• _Directions_: Which lines below contain the word "contrast"? Copy each one.
◆ ◆ ◆ ◆ ◆
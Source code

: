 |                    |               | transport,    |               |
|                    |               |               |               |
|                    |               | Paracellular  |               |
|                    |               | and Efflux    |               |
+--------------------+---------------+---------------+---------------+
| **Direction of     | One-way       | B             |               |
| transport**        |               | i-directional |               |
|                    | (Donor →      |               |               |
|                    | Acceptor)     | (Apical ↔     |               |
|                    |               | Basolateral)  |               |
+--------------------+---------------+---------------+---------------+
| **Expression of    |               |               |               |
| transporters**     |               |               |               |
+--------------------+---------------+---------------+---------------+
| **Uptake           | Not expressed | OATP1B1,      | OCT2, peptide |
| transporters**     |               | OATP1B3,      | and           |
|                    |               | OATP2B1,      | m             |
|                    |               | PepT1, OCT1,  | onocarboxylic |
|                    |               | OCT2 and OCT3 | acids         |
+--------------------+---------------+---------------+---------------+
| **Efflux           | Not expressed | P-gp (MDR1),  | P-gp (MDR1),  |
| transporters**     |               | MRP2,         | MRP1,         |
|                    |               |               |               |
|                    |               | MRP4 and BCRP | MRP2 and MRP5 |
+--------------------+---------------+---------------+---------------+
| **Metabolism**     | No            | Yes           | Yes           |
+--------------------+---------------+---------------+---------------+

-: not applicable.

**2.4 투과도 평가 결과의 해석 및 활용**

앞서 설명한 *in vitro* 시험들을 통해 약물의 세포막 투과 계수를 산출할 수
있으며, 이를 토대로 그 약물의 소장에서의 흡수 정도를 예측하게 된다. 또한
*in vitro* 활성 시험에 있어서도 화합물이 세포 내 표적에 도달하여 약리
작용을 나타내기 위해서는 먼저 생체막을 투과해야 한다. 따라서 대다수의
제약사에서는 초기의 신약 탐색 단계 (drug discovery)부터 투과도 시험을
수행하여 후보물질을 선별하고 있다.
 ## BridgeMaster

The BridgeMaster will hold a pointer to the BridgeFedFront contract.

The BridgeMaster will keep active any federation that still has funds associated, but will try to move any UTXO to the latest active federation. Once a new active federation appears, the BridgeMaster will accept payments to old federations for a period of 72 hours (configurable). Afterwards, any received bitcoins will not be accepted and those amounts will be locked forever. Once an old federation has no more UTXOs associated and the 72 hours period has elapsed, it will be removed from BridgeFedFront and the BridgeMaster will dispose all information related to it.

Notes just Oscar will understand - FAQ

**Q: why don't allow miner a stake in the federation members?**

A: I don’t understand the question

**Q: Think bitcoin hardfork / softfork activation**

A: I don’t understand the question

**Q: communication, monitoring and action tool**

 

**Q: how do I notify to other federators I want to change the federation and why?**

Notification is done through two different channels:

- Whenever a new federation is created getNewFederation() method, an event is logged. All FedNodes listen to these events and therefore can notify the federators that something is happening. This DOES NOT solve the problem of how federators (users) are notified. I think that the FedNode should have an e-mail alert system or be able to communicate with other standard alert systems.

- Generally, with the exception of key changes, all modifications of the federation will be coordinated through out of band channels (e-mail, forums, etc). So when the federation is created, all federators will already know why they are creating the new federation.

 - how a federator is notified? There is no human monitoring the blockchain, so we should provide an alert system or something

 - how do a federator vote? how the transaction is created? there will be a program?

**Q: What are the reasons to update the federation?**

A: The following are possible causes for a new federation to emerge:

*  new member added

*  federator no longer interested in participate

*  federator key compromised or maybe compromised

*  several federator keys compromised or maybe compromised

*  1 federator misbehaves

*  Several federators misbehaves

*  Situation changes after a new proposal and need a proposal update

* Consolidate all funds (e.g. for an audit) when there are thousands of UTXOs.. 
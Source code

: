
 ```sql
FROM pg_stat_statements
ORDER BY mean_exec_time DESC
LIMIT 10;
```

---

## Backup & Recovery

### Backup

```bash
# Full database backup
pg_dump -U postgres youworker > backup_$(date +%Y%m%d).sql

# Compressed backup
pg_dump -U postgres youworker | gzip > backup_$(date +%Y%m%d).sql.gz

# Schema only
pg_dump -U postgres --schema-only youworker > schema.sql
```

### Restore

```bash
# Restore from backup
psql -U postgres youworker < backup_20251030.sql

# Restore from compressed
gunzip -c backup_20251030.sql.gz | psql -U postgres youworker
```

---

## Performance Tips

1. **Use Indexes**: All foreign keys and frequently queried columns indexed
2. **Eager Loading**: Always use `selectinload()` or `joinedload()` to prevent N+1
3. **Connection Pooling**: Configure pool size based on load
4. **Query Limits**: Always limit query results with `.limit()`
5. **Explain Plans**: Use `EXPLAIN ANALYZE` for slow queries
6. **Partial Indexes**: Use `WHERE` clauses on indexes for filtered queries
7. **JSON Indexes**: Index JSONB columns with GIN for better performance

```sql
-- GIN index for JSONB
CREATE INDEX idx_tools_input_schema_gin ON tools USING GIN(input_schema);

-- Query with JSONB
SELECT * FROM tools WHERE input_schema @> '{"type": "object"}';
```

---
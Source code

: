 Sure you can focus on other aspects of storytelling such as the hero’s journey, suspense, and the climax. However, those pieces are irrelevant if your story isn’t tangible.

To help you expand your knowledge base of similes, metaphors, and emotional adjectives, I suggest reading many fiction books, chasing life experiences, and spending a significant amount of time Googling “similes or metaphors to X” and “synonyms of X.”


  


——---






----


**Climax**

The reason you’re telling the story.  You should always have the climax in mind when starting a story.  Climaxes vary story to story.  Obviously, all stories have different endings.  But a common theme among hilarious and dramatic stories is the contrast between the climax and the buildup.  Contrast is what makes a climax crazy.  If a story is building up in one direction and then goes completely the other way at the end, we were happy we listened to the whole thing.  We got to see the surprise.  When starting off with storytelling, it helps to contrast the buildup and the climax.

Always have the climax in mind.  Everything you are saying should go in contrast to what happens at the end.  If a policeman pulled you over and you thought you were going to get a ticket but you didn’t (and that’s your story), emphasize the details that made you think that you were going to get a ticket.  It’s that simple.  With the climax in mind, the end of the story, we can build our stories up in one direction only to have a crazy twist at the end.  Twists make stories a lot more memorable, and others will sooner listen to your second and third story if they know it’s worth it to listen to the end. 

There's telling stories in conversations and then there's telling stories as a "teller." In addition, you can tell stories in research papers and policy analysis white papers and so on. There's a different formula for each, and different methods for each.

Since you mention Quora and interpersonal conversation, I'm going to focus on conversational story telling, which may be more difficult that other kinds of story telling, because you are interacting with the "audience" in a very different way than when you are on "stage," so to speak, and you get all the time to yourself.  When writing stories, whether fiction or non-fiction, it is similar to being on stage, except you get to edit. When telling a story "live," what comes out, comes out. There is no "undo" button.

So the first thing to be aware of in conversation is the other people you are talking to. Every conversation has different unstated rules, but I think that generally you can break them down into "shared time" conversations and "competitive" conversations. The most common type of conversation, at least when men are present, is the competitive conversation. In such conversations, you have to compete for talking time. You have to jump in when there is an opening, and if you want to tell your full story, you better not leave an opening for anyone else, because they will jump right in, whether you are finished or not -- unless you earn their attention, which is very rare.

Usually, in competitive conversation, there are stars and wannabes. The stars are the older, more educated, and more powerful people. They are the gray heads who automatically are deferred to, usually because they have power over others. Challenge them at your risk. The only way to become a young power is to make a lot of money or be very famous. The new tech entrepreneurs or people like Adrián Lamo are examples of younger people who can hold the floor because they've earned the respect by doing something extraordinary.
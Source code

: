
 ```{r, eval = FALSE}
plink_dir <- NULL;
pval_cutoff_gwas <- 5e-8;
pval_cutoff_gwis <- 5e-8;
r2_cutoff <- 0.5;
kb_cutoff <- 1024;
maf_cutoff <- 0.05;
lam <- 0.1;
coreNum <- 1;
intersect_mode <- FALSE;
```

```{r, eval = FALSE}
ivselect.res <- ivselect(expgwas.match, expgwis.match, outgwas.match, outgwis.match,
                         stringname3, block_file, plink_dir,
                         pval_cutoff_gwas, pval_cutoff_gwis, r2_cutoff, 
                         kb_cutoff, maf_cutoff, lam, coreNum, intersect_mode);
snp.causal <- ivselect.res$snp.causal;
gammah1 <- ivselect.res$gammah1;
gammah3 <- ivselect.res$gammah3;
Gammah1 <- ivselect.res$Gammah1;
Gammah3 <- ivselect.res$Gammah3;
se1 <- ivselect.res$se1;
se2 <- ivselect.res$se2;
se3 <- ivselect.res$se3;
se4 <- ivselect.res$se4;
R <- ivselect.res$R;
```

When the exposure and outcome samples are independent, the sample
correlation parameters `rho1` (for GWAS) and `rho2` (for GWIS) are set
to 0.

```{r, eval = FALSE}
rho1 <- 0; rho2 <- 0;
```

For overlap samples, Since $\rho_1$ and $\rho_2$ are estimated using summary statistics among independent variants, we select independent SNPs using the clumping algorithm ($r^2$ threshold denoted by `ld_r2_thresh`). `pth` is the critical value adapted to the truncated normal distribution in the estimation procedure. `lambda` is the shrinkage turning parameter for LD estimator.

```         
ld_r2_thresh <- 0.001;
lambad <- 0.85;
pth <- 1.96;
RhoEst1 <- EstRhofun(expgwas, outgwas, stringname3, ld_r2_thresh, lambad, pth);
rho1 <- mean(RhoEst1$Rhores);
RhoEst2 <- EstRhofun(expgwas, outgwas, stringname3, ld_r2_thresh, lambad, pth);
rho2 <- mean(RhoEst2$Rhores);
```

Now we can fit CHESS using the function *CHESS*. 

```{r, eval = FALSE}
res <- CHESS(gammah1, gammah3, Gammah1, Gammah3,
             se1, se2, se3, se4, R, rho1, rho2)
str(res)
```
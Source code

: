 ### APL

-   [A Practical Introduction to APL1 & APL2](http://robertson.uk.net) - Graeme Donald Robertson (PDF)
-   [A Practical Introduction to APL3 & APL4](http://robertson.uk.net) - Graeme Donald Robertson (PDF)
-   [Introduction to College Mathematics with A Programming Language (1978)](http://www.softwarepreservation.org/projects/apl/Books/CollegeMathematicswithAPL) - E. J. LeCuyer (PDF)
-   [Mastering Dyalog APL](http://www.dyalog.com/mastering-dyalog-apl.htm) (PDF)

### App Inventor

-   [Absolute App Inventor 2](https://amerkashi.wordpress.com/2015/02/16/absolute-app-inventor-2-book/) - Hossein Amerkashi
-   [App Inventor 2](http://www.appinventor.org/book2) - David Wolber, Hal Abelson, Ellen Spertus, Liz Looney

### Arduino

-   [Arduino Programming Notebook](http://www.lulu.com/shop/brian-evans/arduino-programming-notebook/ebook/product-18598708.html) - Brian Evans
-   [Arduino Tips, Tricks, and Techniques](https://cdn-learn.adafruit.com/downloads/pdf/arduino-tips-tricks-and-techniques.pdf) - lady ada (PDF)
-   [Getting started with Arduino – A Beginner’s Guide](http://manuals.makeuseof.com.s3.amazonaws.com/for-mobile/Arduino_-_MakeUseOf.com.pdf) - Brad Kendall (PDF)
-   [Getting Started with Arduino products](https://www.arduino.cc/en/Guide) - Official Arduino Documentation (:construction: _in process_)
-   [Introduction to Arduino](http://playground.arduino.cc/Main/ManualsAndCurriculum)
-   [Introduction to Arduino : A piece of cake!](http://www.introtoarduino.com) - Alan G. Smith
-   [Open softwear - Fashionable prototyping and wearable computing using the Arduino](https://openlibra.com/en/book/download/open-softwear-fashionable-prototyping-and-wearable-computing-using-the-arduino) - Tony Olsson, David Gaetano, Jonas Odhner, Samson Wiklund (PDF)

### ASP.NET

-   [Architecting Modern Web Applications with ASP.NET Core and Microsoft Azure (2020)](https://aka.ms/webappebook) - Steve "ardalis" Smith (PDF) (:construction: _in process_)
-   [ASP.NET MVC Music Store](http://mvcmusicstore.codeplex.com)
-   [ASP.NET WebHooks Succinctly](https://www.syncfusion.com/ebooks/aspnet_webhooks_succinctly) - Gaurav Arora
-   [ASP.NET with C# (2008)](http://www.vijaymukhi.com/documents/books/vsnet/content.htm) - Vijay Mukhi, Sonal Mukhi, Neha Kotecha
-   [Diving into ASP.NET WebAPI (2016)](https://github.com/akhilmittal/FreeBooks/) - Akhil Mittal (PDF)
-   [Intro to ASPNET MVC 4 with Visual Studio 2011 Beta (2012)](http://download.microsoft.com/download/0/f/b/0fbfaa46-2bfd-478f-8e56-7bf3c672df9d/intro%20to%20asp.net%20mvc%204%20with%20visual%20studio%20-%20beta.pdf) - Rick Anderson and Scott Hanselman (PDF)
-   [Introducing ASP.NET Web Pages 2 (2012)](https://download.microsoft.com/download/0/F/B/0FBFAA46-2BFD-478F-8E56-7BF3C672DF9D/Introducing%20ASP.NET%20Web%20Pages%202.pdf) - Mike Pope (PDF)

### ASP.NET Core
◆ ◆ ◆ ◆ ◆
• _Result of this exercise_:
The reason you’re telling the story.  You should always have the climax in mind when starting a story.  Climaxes vary story to story.  Obviously, all stories have different endings.  But a common theme among hilarious and dramatic stories is the contrast between the climax and the buildup.  Contrast is what makes a climax crazy.  If a story is building up in one direction and then goes completely the other way at the end, we were happy we listened to the whole thing.  We got to see the surprise.  When starting off with storytelling, it helps to contrast the buildup and the climax.
Always have the climax in mind.  Everything you are saying should go in contrast to what happens at the end.  If a policeman pulled you over and you thought you were going to get a ticket but you didn’t (and that’s your story), emphasize the details that made you think that you were going to get a ticket.  It’s that simple.  With the climax in mind, the end of the story, we can build our stories up in one direction only to have a crazy twist at the end.  Twists make stories a lot more memorable, and others will sooner listen to your second and third story if they know it’s worth it to listen to the end. 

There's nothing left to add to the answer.